The Macron/Merkel announcement for a €500bn fund to aid countries seemed like a bold step towards collective burden sharing, something that has been vigorously rejected by the richer Northern countries to date. here are some quick thoughts with respect to impact on market prices:
€500bn is the mooted size, which will be funded by the EU issuing long dated bonds (beyond the multi-year budget framework).
Under its PSPP QE program, the ECB can buy up to 50% of EU issued bonds. The other 50% will find willing buyers from benchmarked bond funds.
This fund is debt - the repayment will based under their "Capital Keys". Italy, for example, has a weighting of 13.8%, making it liable for ~70bn of the loan, thus increasing its 2019 debt load of €2,410bn by 3% (eurostat)
The fund will be disbursed to sectors and regions, with a hint of conditionality around budgets and reforms, with a hint of a green agenda to boot.

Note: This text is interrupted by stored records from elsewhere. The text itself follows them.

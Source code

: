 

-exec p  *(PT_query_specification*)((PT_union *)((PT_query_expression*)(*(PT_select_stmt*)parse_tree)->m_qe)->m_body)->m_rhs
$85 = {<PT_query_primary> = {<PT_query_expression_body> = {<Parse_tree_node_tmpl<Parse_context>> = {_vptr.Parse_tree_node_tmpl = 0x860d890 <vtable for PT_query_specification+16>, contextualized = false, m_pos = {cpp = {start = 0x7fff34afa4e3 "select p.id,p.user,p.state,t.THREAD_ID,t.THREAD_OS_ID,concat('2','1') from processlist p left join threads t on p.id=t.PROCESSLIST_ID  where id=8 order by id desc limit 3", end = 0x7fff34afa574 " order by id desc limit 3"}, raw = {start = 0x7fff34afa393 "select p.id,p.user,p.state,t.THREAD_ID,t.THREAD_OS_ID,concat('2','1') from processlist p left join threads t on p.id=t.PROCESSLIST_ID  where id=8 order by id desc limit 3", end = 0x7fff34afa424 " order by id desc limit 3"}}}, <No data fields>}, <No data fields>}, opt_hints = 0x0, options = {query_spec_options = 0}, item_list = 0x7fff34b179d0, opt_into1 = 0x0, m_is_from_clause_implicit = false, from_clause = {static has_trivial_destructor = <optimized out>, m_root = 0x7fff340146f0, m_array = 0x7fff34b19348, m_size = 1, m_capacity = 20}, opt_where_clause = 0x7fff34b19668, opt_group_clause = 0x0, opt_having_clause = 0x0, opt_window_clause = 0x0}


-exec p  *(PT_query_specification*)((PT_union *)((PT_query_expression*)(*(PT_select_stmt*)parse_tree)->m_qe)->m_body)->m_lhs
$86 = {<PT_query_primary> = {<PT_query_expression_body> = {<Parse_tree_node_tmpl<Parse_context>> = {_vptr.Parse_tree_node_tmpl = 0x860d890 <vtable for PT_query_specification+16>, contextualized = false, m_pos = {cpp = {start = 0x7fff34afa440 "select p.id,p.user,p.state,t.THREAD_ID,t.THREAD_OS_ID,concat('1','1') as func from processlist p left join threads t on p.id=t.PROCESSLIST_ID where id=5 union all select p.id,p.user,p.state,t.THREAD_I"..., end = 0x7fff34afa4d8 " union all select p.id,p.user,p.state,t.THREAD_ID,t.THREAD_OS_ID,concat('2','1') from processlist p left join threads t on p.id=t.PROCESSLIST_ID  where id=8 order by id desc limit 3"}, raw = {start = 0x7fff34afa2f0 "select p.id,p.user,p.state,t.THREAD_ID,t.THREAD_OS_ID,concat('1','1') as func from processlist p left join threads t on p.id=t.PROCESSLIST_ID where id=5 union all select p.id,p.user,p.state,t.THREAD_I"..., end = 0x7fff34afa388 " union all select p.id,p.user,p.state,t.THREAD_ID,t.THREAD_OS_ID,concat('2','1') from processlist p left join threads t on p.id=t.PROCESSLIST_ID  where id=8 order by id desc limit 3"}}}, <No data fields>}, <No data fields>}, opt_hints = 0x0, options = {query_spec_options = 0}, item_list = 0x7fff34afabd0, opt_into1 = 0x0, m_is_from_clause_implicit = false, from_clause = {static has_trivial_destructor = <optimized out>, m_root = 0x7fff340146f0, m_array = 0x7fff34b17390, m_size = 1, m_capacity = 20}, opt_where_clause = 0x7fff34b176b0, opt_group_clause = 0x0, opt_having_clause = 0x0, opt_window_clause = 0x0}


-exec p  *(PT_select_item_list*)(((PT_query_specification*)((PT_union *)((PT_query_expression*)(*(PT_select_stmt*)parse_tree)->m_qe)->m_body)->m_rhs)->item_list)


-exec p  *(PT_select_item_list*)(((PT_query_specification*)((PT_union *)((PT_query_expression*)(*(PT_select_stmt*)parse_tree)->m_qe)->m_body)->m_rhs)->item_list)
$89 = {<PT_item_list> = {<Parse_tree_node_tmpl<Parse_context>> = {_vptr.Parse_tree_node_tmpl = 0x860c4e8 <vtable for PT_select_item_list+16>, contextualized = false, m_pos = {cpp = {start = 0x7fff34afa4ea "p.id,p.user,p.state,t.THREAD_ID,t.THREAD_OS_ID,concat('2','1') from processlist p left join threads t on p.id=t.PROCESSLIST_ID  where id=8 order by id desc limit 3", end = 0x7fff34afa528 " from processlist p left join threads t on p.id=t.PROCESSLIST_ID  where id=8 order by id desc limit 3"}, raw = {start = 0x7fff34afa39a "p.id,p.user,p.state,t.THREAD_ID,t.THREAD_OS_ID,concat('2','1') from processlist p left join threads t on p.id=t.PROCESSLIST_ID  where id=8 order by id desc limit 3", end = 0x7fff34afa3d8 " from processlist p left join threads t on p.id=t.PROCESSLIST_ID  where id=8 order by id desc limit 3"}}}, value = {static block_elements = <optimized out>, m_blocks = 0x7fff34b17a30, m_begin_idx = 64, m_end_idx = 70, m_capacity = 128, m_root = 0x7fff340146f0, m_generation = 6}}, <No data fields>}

All EU governments will have to agree to the plan.
Supposedly there will be more details on the 27th May.
The headline looked great. The sum, whilst not €1trn, looked ok. But the details look as if there will be grants made BUT against individual country repayments. This is a sort of "fiscal sharing", in that Germany, France, Spain and Italy will make the biggest contributions to help pay for grants, but these same countries will have to make the biggest repayments back to the EU to repay bondholders when they expire.
All in all, whilst this is fiscal sharing in the short term, rustling up funds to help countries in need this is not a permanent "fiscal transfer". That would require the debt liabilities of the Northern countries to increase and that of the poorer countries to remain the same or decrease. Indeed, it is hard to see a huge benefit to Italy's debt position from this fund, as its debt liabilities will be larger as a consequence of this operation. This makes it hard to justify the 30bp outperformance in Btps yields vs Bunds. That seems to be just a demonstration of the speculative short positioning in the market. Tellingly, European bank stocks (SX7E) have failed to break out of their 50-55 trading range, which still sits at the all time lows.